Is there a way to tell if a workflow is stopping from a job?

I have a long running job that acts as a server for other jobs in the workflow. When the workflow terminates early, such as when a job fails, the server remains running.

This is what I want, as it allows restarting the tasks to continue the workflow, however when the workflow is stopped in this state it just hangs waiting for the server task to finish.

While it is possible to kill the workflow job, after which it will stop properly, I was wondering if it was possible to detect at runtime if the workflow was stopping, so I can have the job stop itself.

I’m using cylc 8.2.

Depending on exactly what you want to do scheduler events might do what you want:

[scheduler]
  [[events]]
    shutdown handlers = """
      kill $(grep -o MARKERSTRING(12345)MARKERSTRING ~/cylc-run/stall-nice/runN/log/job/1/server/NN/job.out)
    """

...

[runtime]
  [[long_running_server]]
    script = """
      while true; do
        echo "MARKERSTRING${$}MARKERSTRING"
        # whatever else your server is up to
      done
    """

If I’ve misunderstood you, and you are using task events from the non-server tasks to pull the workflow down, and you want the server leaving up you can use cylc stop --now --now to stop the scheduler without killing the server job.

1 Like

cylc stop --now is sufficient to stop the workflow (I wouldn’t recommend --now --now unless you are certain you won’t want to restart your workflow).

However, if the aim is to kill the job, just use cylc stop --kill.

Shutdown handlers look like they can do what I want, thanks.

Essentially all I want is the behavour of cylc stop --kill when I press the button in the GUI, without having to remember to set the stop mode (Unless there is a way to set that as the default?).

cylc stop --now doesn’t work for my usecase as the server job will then just remain running, blocking ports and resources on the job host. Because the server task needs to run for the entire length of the workflow, it has very generous wall clock limits, so will take hours to time out naturally.

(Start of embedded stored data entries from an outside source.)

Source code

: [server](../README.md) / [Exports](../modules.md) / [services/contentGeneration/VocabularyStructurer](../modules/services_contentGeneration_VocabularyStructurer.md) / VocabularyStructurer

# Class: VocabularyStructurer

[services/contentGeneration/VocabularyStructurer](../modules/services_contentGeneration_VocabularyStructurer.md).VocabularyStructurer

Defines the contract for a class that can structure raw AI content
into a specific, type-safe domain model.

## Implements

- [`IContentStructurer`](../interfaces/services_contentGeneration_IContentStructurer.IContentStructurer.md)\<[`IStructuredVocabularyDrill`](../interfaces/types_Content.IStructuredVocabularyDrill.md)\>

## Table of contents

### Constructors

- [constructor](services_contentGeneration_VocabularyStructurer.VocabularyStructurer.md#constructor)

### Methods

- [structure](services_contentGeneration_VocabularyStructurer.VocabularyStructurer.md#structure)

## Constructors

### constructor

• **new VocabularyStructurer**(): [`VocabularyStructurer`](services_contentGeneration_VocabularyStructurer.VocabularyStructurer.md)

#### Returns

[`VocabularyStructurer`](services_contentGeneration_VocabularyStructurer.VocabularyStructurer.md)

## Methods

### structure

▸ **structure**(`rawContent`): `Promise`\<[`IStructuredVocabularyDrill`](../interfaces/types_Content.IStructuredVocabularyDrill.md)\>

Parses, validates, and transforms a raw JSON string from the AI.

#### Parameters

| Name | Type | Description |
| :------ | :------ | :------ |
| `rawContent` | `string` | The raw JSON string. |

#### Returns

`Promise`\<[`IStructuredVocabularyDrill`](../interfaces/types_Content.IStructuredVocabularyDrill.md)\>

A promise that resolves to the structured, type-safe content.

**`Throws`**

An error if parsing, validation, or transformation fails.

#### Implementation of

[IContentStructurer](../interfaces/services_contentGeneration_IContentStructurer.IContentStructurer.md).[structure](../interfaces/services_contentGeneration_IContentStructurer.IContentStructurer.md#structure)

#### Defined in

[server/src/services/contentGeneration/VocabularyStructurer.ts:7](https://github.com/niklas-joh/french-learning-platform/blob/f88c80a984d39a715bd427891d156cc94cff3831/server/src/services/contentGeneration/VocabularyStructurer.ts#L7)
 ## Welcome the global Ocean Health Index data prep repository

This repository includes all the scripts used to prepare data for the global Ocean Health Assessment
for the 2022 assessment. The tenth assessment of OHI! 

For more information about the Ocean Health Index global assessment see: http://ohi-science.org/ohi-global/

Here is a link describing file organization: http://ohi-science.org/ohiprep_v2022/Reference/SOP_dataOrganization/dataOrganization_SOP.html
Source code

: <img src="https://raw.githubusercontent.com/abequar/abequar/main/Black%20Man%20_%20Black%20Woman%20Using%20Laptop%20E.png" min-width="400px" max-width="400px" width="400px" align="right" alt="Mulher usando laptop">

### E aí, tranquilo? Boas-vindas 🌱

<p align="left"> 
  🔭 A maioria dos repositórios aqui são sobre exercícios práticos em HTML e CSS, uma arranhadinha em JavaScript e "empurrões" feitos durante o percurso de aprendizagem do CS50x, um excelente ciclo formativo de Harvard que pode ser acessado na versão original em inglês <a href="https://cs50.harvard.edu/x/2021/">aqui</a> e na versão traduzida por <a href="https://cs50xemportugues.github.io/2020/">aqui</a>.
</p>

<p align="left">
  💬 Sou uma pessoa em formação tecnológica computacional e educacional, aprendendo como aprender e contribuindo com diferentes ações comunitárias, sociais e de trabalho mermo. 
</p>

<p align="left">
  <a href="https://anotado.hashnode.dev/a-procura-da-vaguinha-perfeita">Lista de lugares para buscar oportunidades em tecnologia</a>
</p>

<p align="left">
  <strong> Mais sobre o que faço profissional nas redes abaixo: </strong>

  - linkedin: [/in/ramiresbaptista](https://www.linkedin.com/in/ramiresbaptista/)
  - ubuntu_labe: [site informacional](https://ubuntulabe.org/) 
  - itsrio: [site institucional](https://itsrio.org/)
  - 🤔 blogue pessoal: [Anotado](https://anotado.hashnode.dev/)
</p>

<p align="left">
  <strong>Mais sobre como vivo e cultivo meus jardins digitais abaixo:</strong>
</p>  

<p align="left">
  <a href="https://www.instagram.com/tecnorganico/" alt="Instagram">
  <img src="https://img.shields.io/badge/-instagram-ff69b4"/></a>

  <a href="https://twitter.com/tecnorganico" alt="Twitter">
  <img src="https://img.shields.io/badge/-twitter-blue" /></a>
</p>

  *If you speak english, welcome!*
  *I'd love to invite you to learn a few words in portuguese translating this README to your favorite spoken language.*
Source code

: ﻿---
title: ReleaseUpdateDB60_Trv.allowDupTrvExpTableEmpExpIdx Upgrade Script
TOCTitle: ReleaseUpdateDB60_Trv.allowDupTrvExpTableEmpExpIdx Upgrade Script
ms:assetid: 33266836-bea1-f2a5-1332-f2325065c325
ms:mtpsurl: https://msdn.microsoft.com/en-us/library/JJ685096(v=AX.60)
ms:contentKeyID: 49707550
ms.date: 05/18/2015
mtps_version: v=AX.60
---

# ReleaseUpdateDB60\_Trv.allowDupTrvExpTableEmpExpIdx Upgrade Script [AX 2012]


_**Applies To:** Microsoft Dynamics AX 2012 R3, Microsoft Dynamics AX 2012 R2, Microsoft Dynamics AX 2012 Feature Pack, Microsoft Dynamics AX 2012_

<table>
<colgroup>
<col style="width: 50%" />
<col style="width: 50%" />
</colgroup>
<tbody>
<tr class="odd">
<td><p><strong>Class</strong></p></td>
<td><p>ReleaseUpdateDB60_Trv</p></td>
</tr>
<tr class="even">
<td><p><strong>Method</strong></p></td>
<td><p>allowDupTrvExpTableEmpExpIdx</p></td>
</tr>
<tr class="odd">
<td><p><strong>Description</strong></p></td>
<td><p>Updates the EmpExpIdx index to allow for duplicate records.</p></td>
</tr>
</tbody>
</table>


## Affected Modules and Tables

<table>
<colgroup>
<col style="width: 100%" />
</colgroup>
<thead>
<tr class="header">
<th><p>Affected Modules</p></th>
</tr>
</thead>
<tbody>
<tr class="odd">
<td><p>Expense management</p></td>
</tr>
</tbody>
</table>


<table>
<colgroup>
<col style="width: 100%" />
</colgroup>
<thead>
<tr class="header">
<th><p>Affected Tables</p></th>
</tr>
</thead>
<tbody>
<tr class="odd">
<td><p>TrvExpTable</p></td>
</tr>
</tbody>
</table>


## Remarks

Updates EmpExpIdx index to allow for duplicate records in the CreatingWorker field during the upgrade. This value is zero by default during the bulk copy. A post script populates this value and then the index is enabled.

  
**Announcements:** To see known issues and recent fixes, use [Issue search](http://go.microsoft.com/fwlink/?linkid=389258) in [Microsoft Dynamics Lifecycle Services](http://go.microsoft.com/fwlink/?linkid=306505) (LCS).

There’s no way to hardcode --kill as a default stop mode in the GUI, I don’t think we’ll be adding one.

I’m not quite sure I understand the behaviour you want here.

If you want the workflow to automatically shut down, killing active jobs in the process when a certain task fails, then you could do something like this:

some_task? => do_something
some_task:fail? => shutdown

[runtime]
  [[shutdown]]
    script = cylc stop --kill "${CYLC_WORKFLOW_ID}"

If you want to extend this to a family of tasks you could do:

SOME_FAMILY:fail-any? => shutdown
1 Like